Statistics show us that many people practice passive communication. We may even do it ourselves, even though we’ll never have defined it that way. The fact here is that we’re talking about a communicative style that’s quite harmful to us. It can also affect those around us. In addition to that, it has a negative impact on our self-esteem and prevents us from relating to others in a healthy and appropriate way.

Passive communication is when people don’t defend their rights. They maintain a distant posture and yield to other people’s demands, ignoring their own needs at the same time.

Passive communication and the fear of confrontation

Some studies suggest that passive communication may be motivated by the need to please others. This is true, but there are also other reasons, such as a lack of social skills or a fear of conflict.
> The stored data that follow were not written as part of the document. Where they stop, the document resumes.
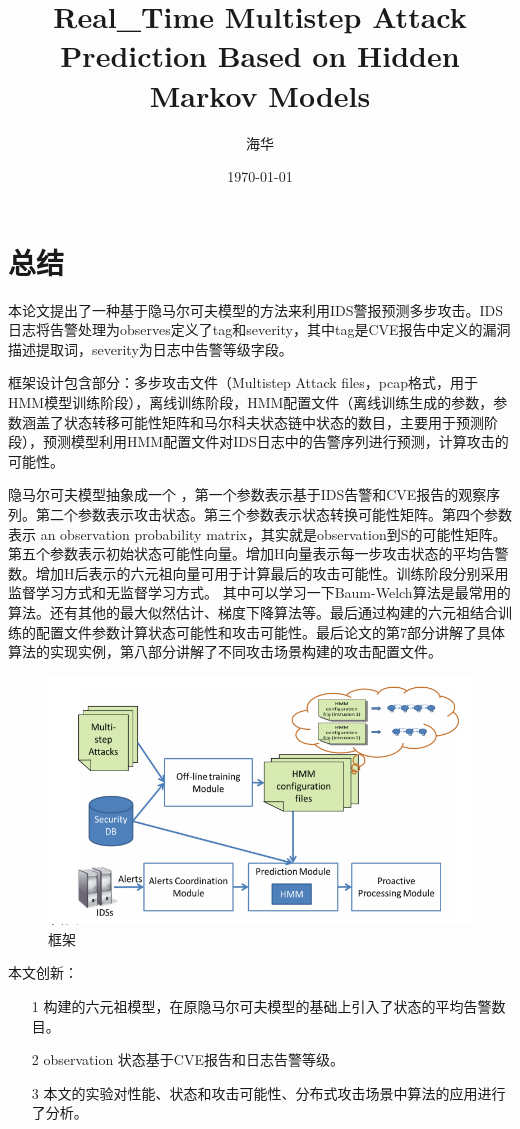 \documentclass[UTF8]{ctexart}
\title{\heiti Real_Time Multistep Attack Prediction Based on Hidden Markov Models}
\author{\kaishu 海华}
\date{\today}
\begin{document}
    \maketitle

    \clearpage

    \section{总结}\label{sec:diyijie}
  	本论文提出了一种基于隐马尔可夫模型的方法来利用IDS警报预测多步攻击。IDS日志将告警处理为observes定义了tag和severity，其中tag是CVE报告中定义的漏洞描述提取词，severity为日志中告警等级字段。

	框架设计包含部分：多步攻击文件（Multistep Attack files，pcap格式，用于HMM模型训练阶段），离线训练阶段，HMM配置文件（离线训练生成的参数，参数涵盖了状态转移可能性矩阵和马尔科夫状态链中状态的数目，主要用于预测阶段），预测模型利用HMM配置文件对IDS日志中的告警序列进行预测，计算攻击的可能性。

	隐马尔可夫模型抽象成一个 ，第一个参数表示基于IDS告警和CVE报告的观察序列。第二个参数表示攻击状态。第三个参数表示状态转换可能性矩阵。第四个参数表示 an observation probability matrix，其实就是observation到S的可能性矩阵。第五个参数表示初始状态可能性向量。增加H向量表示每一步攻击状态的平均告警数。增加H后表示的六元祖向量可用于计算最后的攻击可能性。训练阶段分别采用监督学习方式和无监督学习方式。 其中可以学习一下Baum-Welch算法是最常用的算法。还有其他的最大似然估计、梯度下降算法等。最后通过构建的六元祖结合训练的配置文件参数计算状态可能性和攻击可能性。最后论文的第7部分讲解了具体算法的实现实例，第八部分讲解了不同攻击场景构建的攻击配置文件。
	\begin{figure}[ht]
        \centering
        \includegraphics[scale=0.5]{picture/001.png}
        \caption{框架}
        \label{fig:001}
    \end{figure}

	本文创新：
	\begin{itemize}
	\item[1] 构建的六元祖模型，在原隐马尔可夫模型的基础上引入了状态的平均告警数目。
	\item[2] observation 状态基于CVE报告和日志告警等级。
	\item[3] 本文的实验对性能、状态和攻击可能性、分布式攻击场景中算法的应用进行了分析。
	\end{itemize}
	\clearpage
	
	
\end{document}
People who communicate in this way may have been experienced constant censorship or restrictions in their upbringing. Even if the person who imposed the restrictions is no longer there, they have still left their mark. Because of this, these people have never really been able to express their opinions or needs. As a result, they feel insecure.

In addition to this, if they’ve received very strong criticism in their past, then the echo of those voices may still haunt them. Because of that, they continue to fall prey to insecurity.
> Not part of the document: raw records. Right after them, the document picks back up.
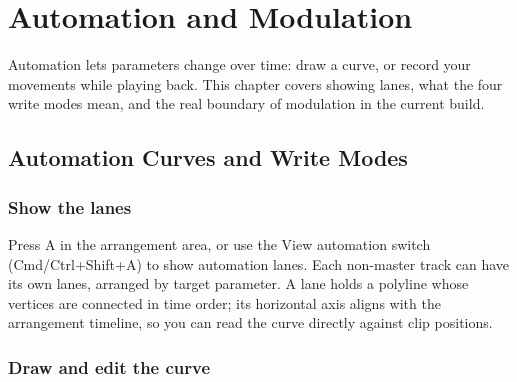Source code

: 
\chapter{Automation and Modulation}
\label{ch:automation-modulation}






Automation lets parameters change over time: draw a curve, or record your movements
while playing back. This chapter covers showing lanes, what the four write modes mean,
and the real boundary of modulation in the current build.

\section{Automation Curves and Write Modes}

\subsection{Show the lanes}

Press A in the arrangement area, or use the View automation switch
(Cmd/Ctrl+Shift+A) to show automation lanes. Each non-master track can have its own
lanes, arranged by target parameter. A lane holds a polyline whose vertices are
connected in time order; its horizontal axis aligns with the arrangement timeline, so
you can read the curve directly against clip positions.


\subsection{Draw and edit the curve}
What they may experience in these crucial moments is a sense of helplessness:

  • “Why don’t the words come out?”
  • “Why do I doubt and hesitate?”
  • “Tell me why my mind is paralyzed and prevents me from thinking clearly!”

The reason is that there’s a disproportionate fear of confrontation, criticism, and judgment.
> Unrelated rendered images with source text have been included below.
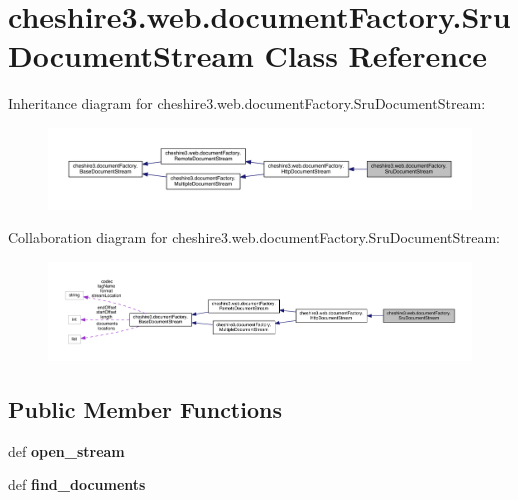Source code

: \hypertarget{classcheshire3_1_1web_1_1document_factory_1_1_sru_document_stream}{\section{cheshire3.\-web.\-document\-Factory.\-Sru\-Document\-Stream Class Reference}
\label{classcheshire3_1_1web_1_1document_factory_1_1_sru_document_stream}
}


Inheritance diagram for cheshire3.\-web.\-document\-Factory.\-Sru\-Document\-Stream\-:
\nopagebreak
\begin{figure}[H]
\begin{center}
\leavevmode
\includegraphics[width=350pt]{classcheshire3_1_1web_1_1document_factory_1_1_sru_document_stream__inherit__graph}
\end{center}
\end{figure}


Collaboration diagram for cheshire3.\-web.\-document\-Factory.\-Sru\-Document\-Stream\-:
\nopagebreak
\begin{figure}[H]
\begin{center}
\leavevmode
\includegraphics[width=350pt]{classcheshire3_1_1web_1_1document_factory_1_1_sru_document_stream__coll__graph}
\end{center}
\end{figure}
\subsection*{Public Member Functions}
\begin{DoxyCompactItemize}
\item 
\hypertarget{classcheshire3_1_1web_1_1document_factory_1_1_sru_document_stream_a19779a46cc67f04509b290d976bb77de}{def {\bfseries open\-\_\-stream}}\label{classcheshire3_1_1web_1_1document_factory_1_1_sru_document_stream_a19779a46cc67f04509b290d976bb77de}

\item 
\hypertarget{classcheshire3_1_1web_1_1document_factory_1_1_sru_document_stream_a4c02d947bcf51d9993f9d8d642fdebb2}{def {\bfseries find\-\_\-documents}}\label{classcheshire3_1_1web_1_1document_factory_1_1_sru_document_stream_a4c02d947bcf51d9993f9d8d642fdebb2}

\end{DoxyCompactItemize}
“The task we must set for ourselves isn’t to feel secure, but to be able to tolerate insecurity.”

-Erich Fromm-

A mother shouting at her child.

Examples of passive communication

Perhaps everything we’ve said so far has been very familiar to us. However, let’s have a look at some clear examples of what passive communication is. We’ll also see how it manifests itself in everyday life.

  • You go to a restaurant and ask the waiter to please make sure your steak is very well done. When they bring it to you, it’s not as well done as you wanted it to be. However, you don’t say a thing. When the waiter asks you how the food was, you tell them that it was very good, even if it wasn’t.
  • Your friends plan to do something for the weekend and they’re deciding where to go. What you always do is wait for someone else to propose an idea, and then you say “Yes, that’s a great idea”. The same happens in every similar type of situation. You’re incapable of suggesting anything and you expect others to do it for you.
  • A classmate asks you if you can lend them your notes. This person always does the same thing, and never bothers to take notes in class, and just talks to other classmates or doodles in notebooks. In spite of this, you’re incapable of saying no.
A woman covering her eyes.

More examples

For another example, let’s imagine that you wanted to study a certain career because you really liked it. However, one of your parents said you couldn’t and made you feel bad if you didn’t do what they wanted. And so, even if they later change their mind, it often doesn’t make any difference. You’ve already given in to their initial desire and you feel the need to please them. After all, they’re the people who have given you the most opportunities in life.

This can happen in different circumstances, such as wanting to go to another country to study another language, going to a party, or staying over at a friend’s house. If you’ve been manipulated and haven’t had the opportunity to defend your rights in childhood, in adulthood, your default attitude will be passive communication with other people.

Behind this scenario, there’s usually a total lack of self-esteem. It’s so damaged that you’re incapable of seeing that you’re perfectly able to make good decisions and assert your rights more often than you do.

If this is you, the next step is to ask for professional help. They’ll give you the necessary tools to stop being a passive communicator and to start being assertive. This won’t happen overnight, but you will see progress that will encourage you to keep going.